■ BRIEF
Once you reach the line containing "Due to the analyticity" in the data below, restate each line word for word up to and including the one containing "train set individually.".

[Saved entries]
[Start of section]
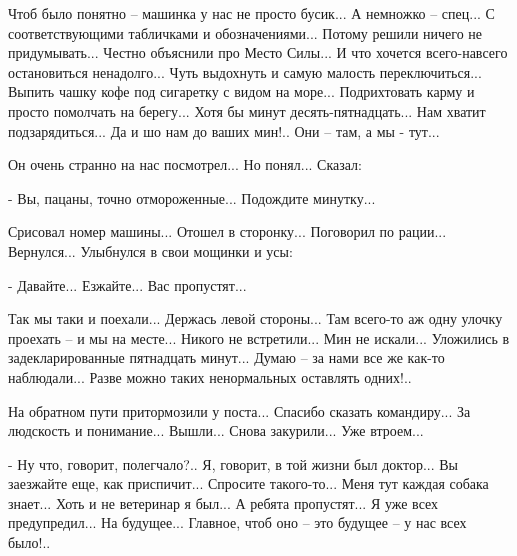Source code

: Чтоб было понятно – машинка у нас не просто бусик... А немножко – спец... С
соответствующими табличками и обозначениями... Потому решили ничего не
придумывать... Честно объяснили про Место Силы... И что хочется всего-навсего
остановиться ненадолго... Чуть выдохнуть и самую малость переключиться... Выпить
чашку кофе под сигаретку с видом на море... Подрихтовать карму и просто
помолчать на берегу... Хотя бы минут десять-пятнадцать... Нам хватит
подзарядиться... Да и шо нам до ваших мин!.. Они – там, а мы - тут...

Он очень странно на нас посмотрел... Но понял... Сказал:

- Вы, пацаны, точно отмороженные... Подождите минутку...

Срисовал номер машины... Отошел в сторонку... Поговорил по рации... Вернулся...
Улыбнулся в свои мощинки и усы:

- Давайте... Езжайте... Вас пропустят...

Так мы таки и поехали... Держась левой стороны... Там всего-то аж одну улочку
проехать – и мы на месте... Никого не встретили... Мин не искали... Уложились в
задекларированные пятнадцать минут... Думаю – за нами все же как-то наблюдали...
Разве можно таких ненормальных оставлять одних!..

На обратном пути притормозили у поста... Спасибо сказать командиру... За
людскость и понимание... Вышли... Снова закурили... Уже втроем...

- Ну что, говорит, полегчало?.. Я, говорит, в той жизни был доктор... Вы
заезжайте еще, как приспичит... Спросите такого-то... Меня тут каждая собака
знает... Хоть и не ветеринар я был... А ребята пропустят... Я уже всех
предупредил... На будущее... Главное, чтоб оно – это будущее – у нас всех
было!..

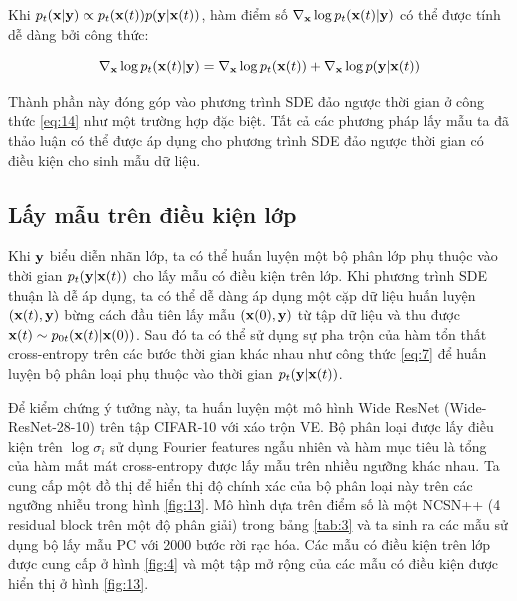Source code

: \documentclass{article} %
\begin{document}
Khi $p_t (\bold{x} \vert \bold{y}) \propto p_t(\bold{x}(t)) p(\bold{y} \vert \bold{x}(t))$, hàm điểm số $\nabla_{\bold{x}} \log p_t (\bold{x}(t) \vert \bold{y})$ có thể được tính dễ dàng bởi công thức:

\begin{equation} \label{eq:49}
    \nabla_{\bold{x}} \log p_t (\bold{x}(t) \vert \bold{y}) = \nabla_{\bold{x}} \log p_t(\bold{x}(t)) + \nabla_{\bold{x}} \log p(\bold{y} \vert \bold{x}(t))
\end{equation}

Thành phần này đóng góp vào phương trình SDE đảo ngược thời gian ở công thức \ref{eq:14} như một trường hợp đặc biệt.
Tất cả các phương pháp lấy mẫu ta đã thảo luận có thể được áp dụng cho phương trình SDE đảo ngược thời gian có điều kiện cho sinh mẫu dữ liệu.

\subsection{Lấy mẫu trên điều kiện lớp} \label{I.1}

Khi $\bold{y}$ biểu diễn nhãn lớp, ta có thể huấn luyện một bộ phân lớp phụ thuộc vào thời gian $p_t(\bold{y} \vert \bold{x}(t))$ cho lấy mẫu có điều kiện trên lớp.
Khi phương trình SDE thuận là dễ áp dụng, ta có thể dễ dàng áp dụng một cặp dữ liệu huấn luyện $(\bold{x}(t), \bold{y})$ bừng cách đầu tiên lấy mẫu $(\bold{x}(0), \bold{y})$ từ tập dữ liệu và thu được $\bold{x}(t) \sim p_{0t}(\bold{x}(t) \vert \bold{x}(0))$.
Sau đó ta có thể sử dụng sự pha trộn của hàm tổn thất cross-entropy trên các bước thời gian khác nhau như công thức \ref{eq:7} để huấn luyện bộ phân loại phụ thuộc vào thời gian $p_t(\bold{y} \vert \bold{x}(t))$.

Để kiểm chứng ý tưởng này, ta huấn luyện một mô hình Wide ResNet \citep{zagoruyko2016wide} (Wide-ResNet-28-10) trên tập CIFAR-10 với xáo trộn VE.
Bộ phân loại được lấy điều kiện trên $\log \sigma_i$ sử dụng Fourier features ngẫu nhiên \citep{tancik2020fourier} và hàm mục tiêu là tổng của hàm mất mát cross-entropy được lấy mẫu trên nhiều ngưỡng khác nhau.
Ta cung cấp một đồ thị để hiển thị độ chính xác của bộ phân loại này trên các ngưỡng nhiễu trong hình \ref{fig:13}.
Mô hình dựa trên điểm số là một NCSN++ (4 residual block trên một độ phân giải) trong bảng \ref{tab:3} và ta sinh ra các mẫu sử dụng bộ lấy mẫu PC với 2000 bước rời rạc hóa.
Các mẫu có điều kiện trên lớp được cung cấp ở hình \ref{fig:4} và một tập mở rộng của các mẫu có điều kiện được hiển thị ở hình \ref{fig:13}.
\end{document}
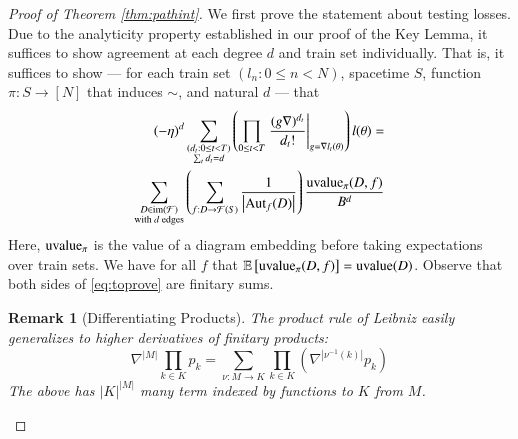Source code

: \documentclass[final,12pt]{colt2021} %
\newtheorem{rmk}{Remark}
\newcommand{\wrap}[1]{\left(#1\right)}
\newcommand{\wabs}[1]{\left|#1\right|}
\newcommand{\Free}{\mathcal{F}}
\newcommand{\Aut}{\text{\textnormal{Aut}}}
\newcommand{\image}{\text{\textnormal{im}}}
\newcommand{\uvalue}{\text{\textnormal{uvalue}}}
\newcommand{\expct}[1]{\mathbb{E}\left[#1\right]}
\begin{document}
        \begin{proof}[Proof of Theorem \ref{thm:pathint}]
            We first prove the statement about testing losses.
            Due to the analyticity property established in our proof of the
            Key Lemma, it suffices to show agreement at each degree $d$ and
            train set individually.  That is, it suffices to show --- for
            each train set $(l_n: 0\leq n<N)$, spacetime $S$, function $\pi:
            S\to [N]$ that induces $\sim$, and natural $d$ --- that
            \begin{align} \label{eq:toprove}
                (-\eta)^d
                \sum_{\substack{
                    (d_t: 0\leq t<T) \\
                    \sum_t d_t = d
                }}
                \wrap{
                    \prod_{0 \leq t < T} \left.
                        \frac{(g \nabla)^{d_t}}{d_t!}
                    \right|_{g=\nabla l_t(\theta)}
                } l (\theta)
                = \nonumber \\
                \sum_{\substack{
                    D \in \image(\Free) \\
                    \textnormal{with $d$ edges}
                }}
                \wrap{
                    \sum_{f: D\to\Free(S)}
                    \frac{1}{\wabs{\Aut_f(D)}}
                }
                \frac{\uvalue_\pi(D, f)}{B^{d}}
            \end{align}
            Here, $\uvalue_\pi$ is the value of a diagram embedding before
            taking expectations over train sets.  We have for all $f$ that
            $\expct{\uvalue_\pi(D, f)} = \uvalue(D)$.
            Observe that both sides of \ref{eq:toprove} are finitary sums.

            \begin{rmk}[Differentiating Products] \label{rmk:leibniz}
                The product rule of Leibniz easily generalizes to higher
                derivatives of finitary products:
                $$
                    \nabla^{\wabs{M}} \prod_{k \in K} p_k
                    = 
                    \sum_{\nu:M\to K} \prod_{k\in K} \wrap{
                        \nabla^{\wabs{\nu^{-1}(k)}} p_k
                    }
                $$
                The above has $\wabs{K}^{\wabs{M}}$ many term indexed by
                functions to $K$ from $M$.
            \end{rmk}


\end{proof}
\end{document}
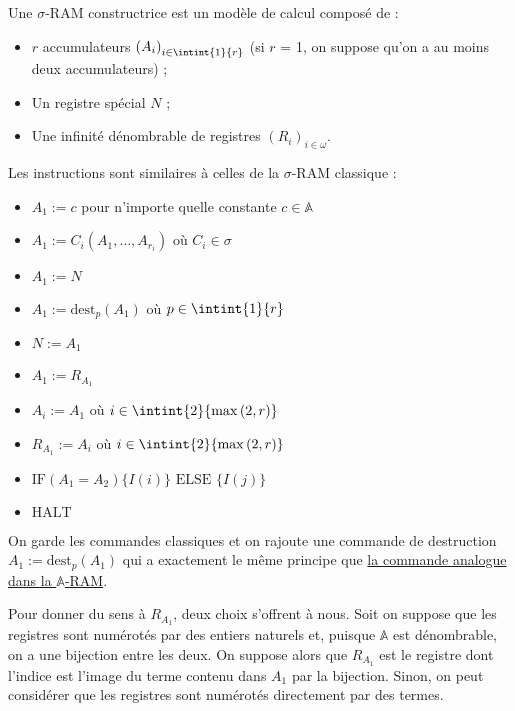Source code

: \documentclass{report}
\newcommand{\sRAMifc}[2]{\text{IF} (A_1=A_2) \{I( #1 )\} \text{ ELSE } \{I( #2 )\}}
\newcommand{\bbA}{\mathbb{A}}
\begin{document}
				\begin{definition}
					\label{def:sigma_RAM_constructrice}
					Une $\sigma$-RAM constructrice est un modèle de calcul composé de :
					
					\begin{itemize}[itemsep=-1mm]
						\item	$r$ accumulateurs $\left(A_i\right)_{i\in \intint{1}{r}}$ (si $r$ = 1, on suppose qu'on a au moins deux accumulateurs) ;
						\item 	Un registre spécial $N$ ;
						\item 	Une infinité dénombrable de registres $\left( R_i\right)_{i \in \omega}$.
					\end{itemize}
				
					
					Les instructions sont similaires à celles de la $\sigma$-RAM classique :
					
					\begin{itemize}[itemsep=-1mm]
						\item 	$A_1 := c$ pour n'importe quelle constante $c \in \bbA$
						\item 	$A_1 := C_i(A_1, \dots, A_{r_i})$ où $C_i \in \sigma$
						\item 	$A_1 := N$
						\item 	$A_1 := \text{dest}_p(A_1)$ où $p \in \intint{1}{r}$
						\item 	$N := A_1$
						\item 	$A_1 := R_{A_1}$
						\item 	$A_i := A_1$ où $i \in \intint{2}{\max\left( 2, r \right)}$
						\item 	$R_{A_1} := A_i$ où $i \in \intint{2}{\max\left( 2, r \right)}$
						\item 	$\sRAMifc{i}{j}$
						\item 	$\text{HALT}$
					\end{itemize}
					
					On garde les commandes classiques et on rajoute une commande de destruction $A_1 := \text{dest}_p(A_1)$ qui a exactement le même principe que \hyperref[def:A_RAM]{la commande analogue dans la $\bbA$-RAM}.
				\end{definition}
				
				Pour donner du sens à $R_{A_1}$, deux choix s'offrent à nous. Soit on suppose que les registres sont numérotés par des entiers naturels et, puisque $\bbA$ est dénombrable, on a une bijection entre les deux. On suppose alors que $R_{A_1}$ est le registre dont l'indice est l'image du terme contenu dans $A_1$ par la bijection. Sinon, on peut considérer que les registres sont numérotés directement par des termes.
				
\end{document}
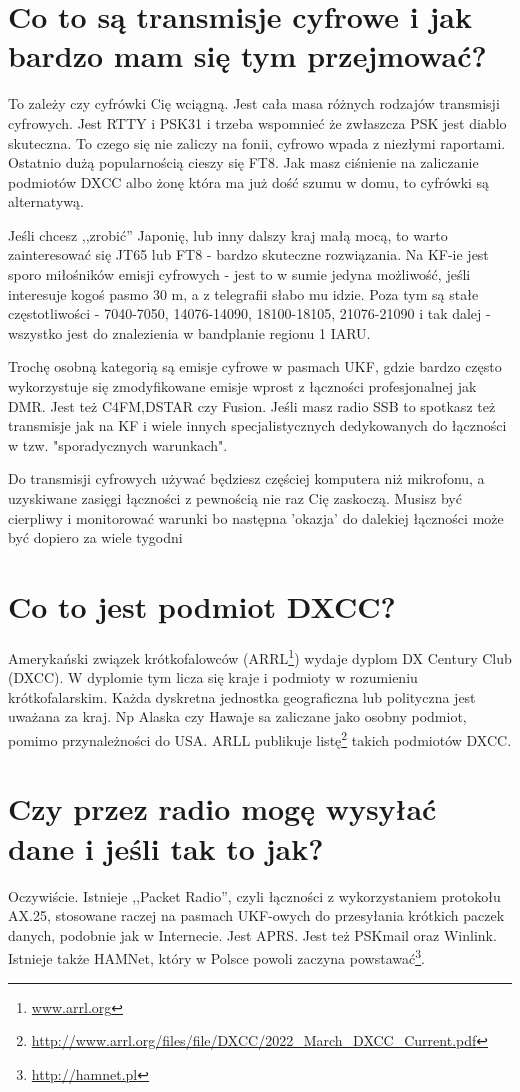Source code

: \documentclass[a4paper,12pt]{article}
\begin{document}
\section{Co to są transmisje cyfrowe i jak bardzo mam się tym przejmować?}
To zależy czy cyfrówki Cię wciągną. 
Jest cała masa różnych rodzajów transmisji cyfrowych. Jest RTTY i PSK31 i trzeba wspomnieć że zwłaszcza PSK jest diablo skuteczna. To czego się nie zaliczy na fonii, cyfrowo wpada z niezłymi raportami. Ostatnio dużą popularnością cieszy się FT8.
Jak masz ciśnienie na zaliczanie podmiotów DXCC albo żonę która ma już dość szumu w domu, to cyfrówki są alternatywą.

Jeśli chcesz ,,zrobić'' Japonię, lub inny dalszy kraj małą mocą, to warto zainteresować się JT65 lub FT8 - bardzo skuteczne rozwiązania. Na KF-ie jest sporo miłośników emisji cyfrowych - jest to w sumie jedyna możliwość, jeśli interesuje kogoś pasmo 30 m, a z telegrafii słabo mu idzie. Poza tym są stałe częstotliwości - 7040-7050, 14076-14090, 18100-18105, 21076-21090 i tak dalej - wszystko jest do znalezienia w bandplanie regionu 1 IARU.

Trochę osobną kategorią są emisje cyfrowe w pasmach UKF, gdzie bardzo często wykorzystuje się zmodyfikowane emisje wprost z łączności profesjonalnej jak DMR. Jest też C4FM,DSTAR czy Fusion. Jeśli masz radio SSB to spotkasz też transmisje jak na KF i wiele innych specjalistycznych dedykowanych do łączności w tzw. "sporadycznych warunkach". 

Do transmisji cyfrowych używać będziesz częściej komputera niż mikrofonu, a uzyskiwane zasięgi łączności z pewnością nie raz Cię zaskoczą. Musisz być cierpliwy i monitorować warunki bo następna 'okazja' do dalekiej łączności może być dopiero za wiele tygodni

\section{Co to jest podmiot DXCC?}
Amerykański związek krótkofalowców (ARRL\footnote{\url{www.arrl.org}}) wydaje dyplom DX Century Club (DXCC). W dyplomie tym licza się kraje i podmioty w rozumieniu krótkofalarskim. Każda dyskretna jednostka geograficzna lub polityczna jest uważana za kraj. Np Alaska czy Hawaje sa zaliczane jako osobny podmiot, pomimo przynależności do USA. ARLL publikuje listę\footnote{\url{http://www.arrl.org/files/file/DXCC/2022_March_DXCC_Current.pdf}} takich podmiotów DXCC.

\section{Czy przez radio mogę wysyłać dane i jeśli tak to jak?}
Oczywiście. Istnieje ,,Packet Radio'', czyli łączności z wykorzystaniem protokołu AX.25, stosowane raczej na pasmach UKF-owych do przesyłania krótkich paczek danych, podobnie jak w Internecie.
Jest APRS.
Jest też PSKmail oraz Winlink.
Istnieje także HAMNet, który w Polsce powoli zaczyna powstawać\footnote{\url{http://hamnet.pl}}.
\end{document}
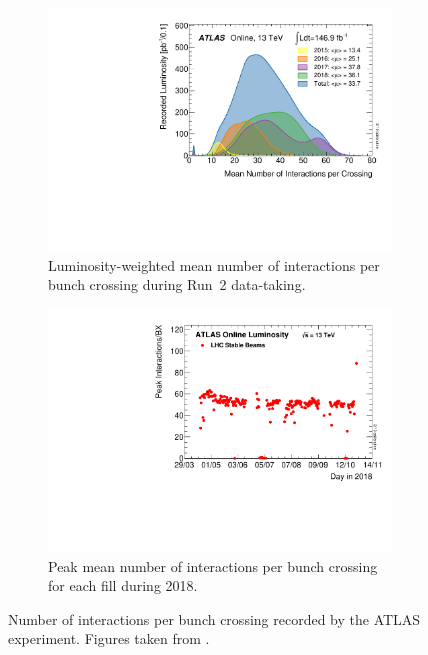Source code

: \begin{figure}
	\centering
	\begin{subfigure}[b]{0.495\linewidth}
		\centering\includegraphics[width=\textwidth]{mu_2015_2018}
		\caption{Luminosity-weighted mean number of interactions per bunch crossing during Run~2 data-taking.\label{fig:mu_2015_2018}}
	\end{subfigure}\hfill
	\begin{subfigure}[b]{0.495\linewidth}
		\centering\includegraphics[width=\textwidth]{peakMuByFill}
		\caption{Peak mean number of interactions per bunch crossing for each fill during 2018.\label{fig:peakMuByFill}}
	\end{subfigure}%
	\caption{Number of interactions per bunch crossing recorded by the ATLAS experiment. Figures taken from \cite{ATLAS:Run2}.}\label{fig:mu_run2}
\end{figure}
[End of section]
■ SOLUTION TO THIS PROBLEM
            Due to the analyticity property established in our proof of the
            Key Lemma, it suffices to show agreement at each degree $d$ and
            train set individually.  That is, it suffices to show --- for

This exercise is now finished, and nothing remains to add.